*GOAL OF THE EXERCISE*:
Could you reproduce, exactly and alone, the lines running from the one with "right image to the given Icon" to the end of the data below?

== INPUT FOR THIS TASK

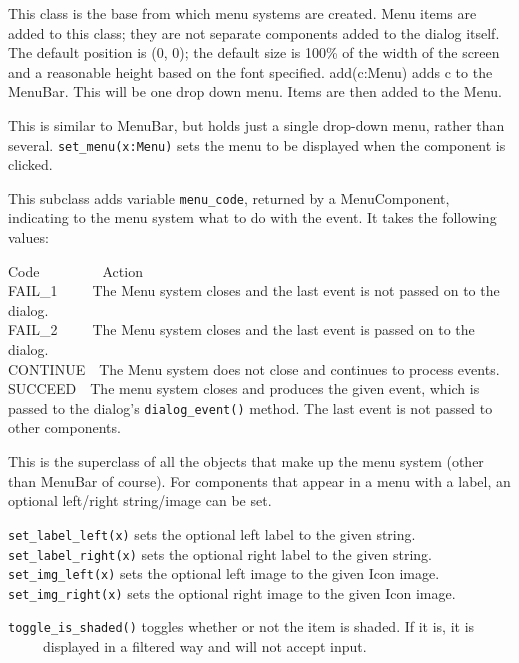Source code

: This class is the base from which menu systems are created. Menu items
are added to this class; they are not separate components added to the
dialog itself. The default position is (0, 0); the default size is
100\% of the width of the screen and a reasonable height based on the
font specified. add(c:Menu) adds c to the MenuBar. This will be one
drop down menu. Items are then added to the Menu.


This is similar to MenuBar, but holds just a single drop-down menu,
rather than several. \texttt{set\_menu(x:Menu)} sets the menu to be displayed
when the component is clicked.


This subclass adds variable \texttt{menu\_code},
returned by a MenuComponent, indicating to the menu system what to do
with the event. It takes the following values:

Code\ \ \ \ \ \ \ \ \ Action\\
FAIL\_1\ \ \ \ \ The Menu system closes and the last event is not passed
on to the dialog.\\
FAIL\_2\ \ \ \ \ The Menu system closes and the last event is passed on to
the dialog.\\
CONTINUE\ \ The Menu system does not close and continues to process
events.\\
SUCCEED\ \ The menu system closes and produces the given event, which is
passed to the
dialog's \texttt{dialog\_event()} method. The last
event is not passed to other components.


This is the superclass of all the objects that make up the menu system
(other than MenuBar of course). For components that appear in a menu
with a label, an optional left/right string/image can be set.

\texttt{set\_label\_left(x)} sets the optional left label to the given
string.\\
\texttt{set\_label\_right(x)} sets the optional right label to the given
string.\\
\texttt{set\_img\_left(x)} sets the optional left image to the given Icon
image.\\
\texttt{set\_img\_right(x)} sets the optional right image to the given Icon
image.

\texttt{toggle\_is\_shaded()} toggles whether or not the item is shaded. If it
is, it is\\
 \ \ \ \ \ displayed in a filtered way and will not accept input.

====

*OUTPUT FOR THIS EXERCISE*:
\texttt{set\_img\_right(x)} sets the optional right image to the given Icon
image.

\texttt{toggle\_is\_shaded()} toggles whether or not the item is shaded. If it
is, it is\\
 \ \ \ \ \ displayed in a filtered way and will not accept input.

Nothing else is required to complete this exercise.